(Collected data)
• • • •
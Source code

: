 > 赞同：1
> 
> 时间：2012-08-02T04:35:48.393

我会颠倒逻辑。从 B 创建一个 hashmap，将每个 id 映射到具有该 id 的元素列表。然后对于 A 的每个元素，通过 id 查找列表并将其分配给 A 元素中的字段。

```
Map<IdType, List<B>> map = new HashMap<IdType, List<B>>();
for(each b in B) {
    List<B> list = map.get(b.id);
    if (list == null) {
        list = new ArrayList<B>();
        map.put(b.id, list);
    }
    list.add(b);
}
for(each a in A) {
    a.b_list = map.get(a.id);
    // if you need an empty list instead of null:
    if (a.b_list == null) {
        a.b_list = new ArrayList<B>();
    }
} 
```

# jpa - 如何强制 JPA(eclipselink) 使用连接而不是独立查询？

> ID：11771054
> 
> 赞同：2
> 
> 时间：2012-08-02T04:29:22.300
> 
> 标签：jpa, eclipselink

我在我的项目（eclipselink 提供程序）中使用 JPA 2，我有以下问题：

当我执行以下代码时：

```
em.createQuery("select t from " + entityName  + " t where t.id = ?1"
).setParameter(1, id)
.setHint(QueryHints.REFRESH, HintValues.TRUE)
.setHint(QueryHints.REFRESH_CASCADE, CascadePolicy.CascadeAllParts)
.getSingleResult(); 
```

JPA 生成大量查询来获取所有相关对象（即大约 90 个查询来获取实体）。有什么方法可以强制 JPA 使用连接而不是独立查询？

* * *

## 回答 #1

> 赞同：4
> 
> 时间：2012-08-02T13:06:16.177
• • • •
Assigned task: Of all the lines in the data above, show only those that hold the word "eclipselink".

Solution:
# jpa - 如何强制 JPA(eclipselink) 使用连接而不是独立查询？
> 标签：jpa, eclipselink
我在我的项目（eclipselink 提供程序）中使用 JPA 2，我有以下问题：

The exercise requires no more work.